如果需要安装最新版本可以 git clone https://github.com/kubernetes-incubator/metrics-server.git
cd metrics-server/deploy/1.8+/
kubectl apply -f ./
如果发现metrics-server 的pod可以正常启动,但在执行kubectl top node时提示metrics-server 不可用,在执行 kubectl log metrics-server-* -n kube-system 时有错误提示,很可能是因为:resource-reader.yaml 文件中 ClusterRole 的rules中缺少 namespaces 权限,以及 metrics-server-deployment.yaml文件中container下缺少以下语句,以忽略tls认证。
command:
- /metrics-server
- --kubelet-insecure-tls
- --kubelet-preferred-address-types=InternalIP
二、Prometheus
架构图如下:
Prometheus 通过node_exporter获取各Nodes的信息。 node_exporter它只负责节点级别的信息汇总,如果需要采集其它指标数据,就需要部署专用的exporter 。

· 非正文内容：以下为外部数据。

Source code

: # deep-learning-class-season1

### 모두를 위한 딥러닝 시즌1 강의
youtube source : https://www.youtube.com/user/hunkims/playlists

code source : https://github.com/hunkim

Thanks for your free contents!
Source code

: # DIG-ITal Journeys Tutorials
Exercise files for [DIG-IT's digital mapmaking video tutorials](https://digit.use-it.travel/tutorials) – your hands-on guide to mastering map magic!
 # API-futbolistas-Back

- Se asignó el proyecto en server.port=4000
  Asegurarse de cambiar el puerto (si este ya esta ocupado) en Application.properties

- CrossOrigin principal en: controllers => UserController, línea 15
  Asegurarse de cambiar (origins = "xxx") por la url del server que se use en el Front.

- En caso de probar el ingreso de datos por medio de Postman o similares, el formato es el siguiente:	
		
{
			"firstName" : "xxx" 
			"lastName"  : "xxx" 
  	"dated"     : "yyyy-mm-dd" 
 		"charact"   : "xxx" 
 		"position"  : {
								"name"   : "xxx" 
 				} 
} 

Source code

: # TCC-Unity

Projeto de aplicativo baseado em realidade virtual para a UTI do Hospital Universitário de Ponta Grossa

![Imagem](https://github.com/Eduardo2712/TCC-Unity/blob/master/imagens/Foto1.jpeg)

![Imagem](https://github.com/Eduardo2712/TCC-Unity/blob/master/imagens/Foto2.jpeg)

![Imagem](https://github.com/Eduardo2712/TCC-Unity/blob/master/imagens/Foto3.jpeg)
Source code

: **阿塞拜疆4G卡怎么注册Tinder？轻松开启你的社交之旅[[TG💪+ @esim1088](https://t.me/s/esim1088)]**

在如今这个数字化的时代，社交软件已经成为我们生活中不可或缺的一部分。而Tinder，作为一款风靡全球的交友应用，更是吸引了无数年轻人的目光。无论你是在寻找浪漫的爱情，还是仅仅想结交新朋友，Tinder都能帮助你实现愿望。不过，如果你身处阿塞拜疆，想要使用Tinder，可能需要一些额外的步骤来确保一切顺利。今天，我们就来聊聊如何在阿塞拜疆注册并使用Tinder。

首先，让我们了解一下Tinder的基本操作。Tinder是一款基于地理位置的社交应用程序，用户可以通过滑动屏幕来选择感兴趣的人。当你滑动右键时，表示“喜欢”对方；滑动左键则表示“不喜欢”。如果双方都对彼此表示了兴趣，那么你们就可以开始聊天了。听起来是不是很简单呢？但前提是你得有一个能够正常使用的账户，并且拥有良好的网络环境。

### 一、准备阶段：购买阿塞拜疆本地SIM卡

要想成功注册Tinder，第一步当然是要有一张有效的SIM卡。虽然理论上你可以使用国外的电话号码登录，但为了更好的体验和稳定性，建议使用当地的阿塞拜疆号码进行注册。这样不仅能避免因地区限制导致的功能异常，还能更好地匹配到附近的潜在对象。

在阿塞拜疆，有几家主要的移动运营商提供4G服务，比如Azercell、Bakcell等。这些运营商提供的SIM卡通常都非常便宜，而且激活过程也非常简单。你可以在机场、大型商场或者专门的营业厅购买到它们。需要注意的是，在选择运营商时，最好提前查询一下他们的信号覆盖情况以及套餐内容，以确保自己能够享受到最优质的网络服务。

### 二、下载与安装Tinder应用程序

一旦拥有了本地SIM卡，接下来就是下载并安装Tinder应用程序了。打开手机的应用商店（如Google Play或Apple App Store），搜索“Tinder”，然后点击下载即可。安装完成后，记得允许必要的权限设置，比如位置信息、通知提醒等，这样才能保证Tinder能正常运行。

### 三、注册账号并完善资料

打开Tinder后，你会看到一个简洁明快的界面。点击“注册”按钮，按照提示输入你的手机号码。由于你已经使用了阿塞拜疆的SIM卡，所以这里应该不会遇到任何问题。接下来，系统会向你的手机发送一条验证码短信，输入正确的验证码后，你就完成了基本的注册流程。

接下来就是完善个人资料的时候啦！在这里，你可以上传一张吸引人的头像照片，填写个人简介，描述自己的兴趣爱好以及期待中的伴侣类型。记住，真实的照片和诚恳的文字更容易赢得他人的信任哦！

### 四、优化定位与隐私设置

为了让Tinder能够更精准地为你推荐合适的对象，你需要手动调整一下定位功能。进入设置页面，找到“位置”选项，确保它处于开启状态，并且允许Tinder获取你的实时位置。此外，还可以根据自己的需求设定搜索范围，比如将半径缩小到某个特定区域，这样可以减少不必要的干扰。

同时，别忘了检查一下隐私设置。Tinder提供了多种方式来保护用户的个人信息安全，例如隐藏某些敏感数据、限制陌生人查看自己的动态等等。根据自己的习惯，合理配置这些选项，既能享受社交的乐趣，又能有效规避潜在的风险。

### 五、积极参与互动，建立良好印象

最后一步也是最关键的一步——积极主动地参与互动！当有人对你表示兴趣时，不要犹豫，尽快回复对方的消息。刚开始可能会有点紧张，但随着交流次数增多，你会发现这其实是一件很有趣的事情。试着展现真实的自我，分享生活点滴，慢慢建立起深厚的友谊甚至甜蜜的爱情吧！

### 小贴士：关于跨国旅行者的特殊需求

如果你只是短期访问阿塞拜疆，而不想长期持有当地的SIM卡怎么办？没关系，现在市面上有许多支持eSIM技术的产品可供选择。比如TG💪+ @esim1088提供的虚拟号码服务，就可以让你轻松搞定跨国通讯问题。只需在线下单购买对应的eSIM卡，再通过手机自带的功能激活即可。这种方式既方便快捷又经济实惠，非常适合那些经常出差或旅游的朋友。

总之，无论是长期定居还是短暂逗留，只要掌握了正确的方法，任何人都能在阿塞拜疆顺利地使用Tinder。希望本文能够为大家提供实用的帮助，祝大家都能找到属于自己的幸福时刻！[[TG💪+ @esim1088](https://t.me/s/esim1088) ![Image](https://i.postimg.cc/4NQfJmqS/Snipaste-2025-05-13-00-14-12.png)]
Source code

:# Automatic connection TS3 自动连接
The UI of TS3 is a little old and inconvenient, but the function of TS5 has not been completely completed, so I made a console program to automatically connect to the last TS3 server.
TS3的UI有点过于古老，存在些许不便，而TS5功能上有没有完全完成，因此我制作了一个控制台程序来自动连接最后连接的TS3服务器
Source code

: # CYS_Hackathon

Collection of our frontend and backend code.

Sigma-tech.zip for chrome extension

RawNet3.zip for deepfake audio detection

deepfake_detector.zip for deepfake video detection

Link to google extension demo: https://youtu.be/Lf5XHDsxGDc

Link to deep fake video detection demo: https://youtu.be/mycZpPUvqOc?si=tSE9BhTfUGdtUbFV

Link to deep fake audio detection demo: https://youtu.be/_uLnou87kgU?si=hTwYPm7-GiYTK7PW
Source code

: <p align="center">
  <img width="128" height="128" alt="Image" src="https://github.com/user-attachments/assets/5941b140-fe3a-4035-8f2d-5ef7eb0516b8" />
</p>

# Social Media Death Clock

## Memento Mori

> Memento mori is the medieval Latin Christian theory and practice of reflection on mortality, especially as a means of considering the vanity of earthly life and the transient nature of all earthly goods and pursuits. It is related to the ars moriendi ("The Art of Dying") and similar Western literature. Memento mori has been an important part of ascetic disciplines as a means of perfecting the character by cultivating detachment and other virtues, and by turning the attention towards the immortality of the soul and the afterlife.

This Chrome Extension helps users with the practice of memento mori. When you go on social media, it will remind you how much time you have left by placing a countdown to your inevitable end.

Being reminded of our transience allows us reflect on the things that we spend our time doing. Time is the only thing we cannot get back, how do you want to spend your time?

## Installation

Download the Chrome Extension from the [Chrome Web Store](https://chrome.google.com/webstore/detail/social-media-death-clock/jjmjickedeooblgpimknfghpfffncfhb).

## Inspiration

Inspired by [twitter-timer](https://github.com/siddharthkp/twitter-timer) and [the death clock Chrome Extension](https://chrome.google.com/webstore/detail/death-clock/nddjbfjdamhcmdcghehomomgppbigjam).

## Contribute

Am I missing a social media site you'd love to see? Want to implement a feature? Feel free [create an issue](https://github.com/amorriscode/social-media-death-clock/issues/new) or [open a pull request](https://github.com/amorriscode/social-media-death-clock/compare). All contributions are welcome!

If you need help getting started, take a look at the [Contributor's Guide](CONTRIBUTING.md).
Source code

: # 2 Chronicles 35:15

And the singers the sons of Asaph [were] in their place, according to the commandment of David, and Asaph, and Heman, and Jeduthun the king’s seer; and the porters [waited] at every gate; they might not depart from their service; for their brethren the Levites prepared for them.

Prometheus 通过 metrics-url 地址到各Pods获取数据 。
prometheus 提供了一个Restful 风格的PromQL接口,可以让用户输入查询表达式。但K8s的 API Server 无法查询其值 ,因为它们默认的数据格式不统一。数据需要kube-state-metrics组件将其处理、转换,然后由k8s-prometheus-adapter组件读取并聚合到API上,最后 kubernetes cluster 的API server 才能识别。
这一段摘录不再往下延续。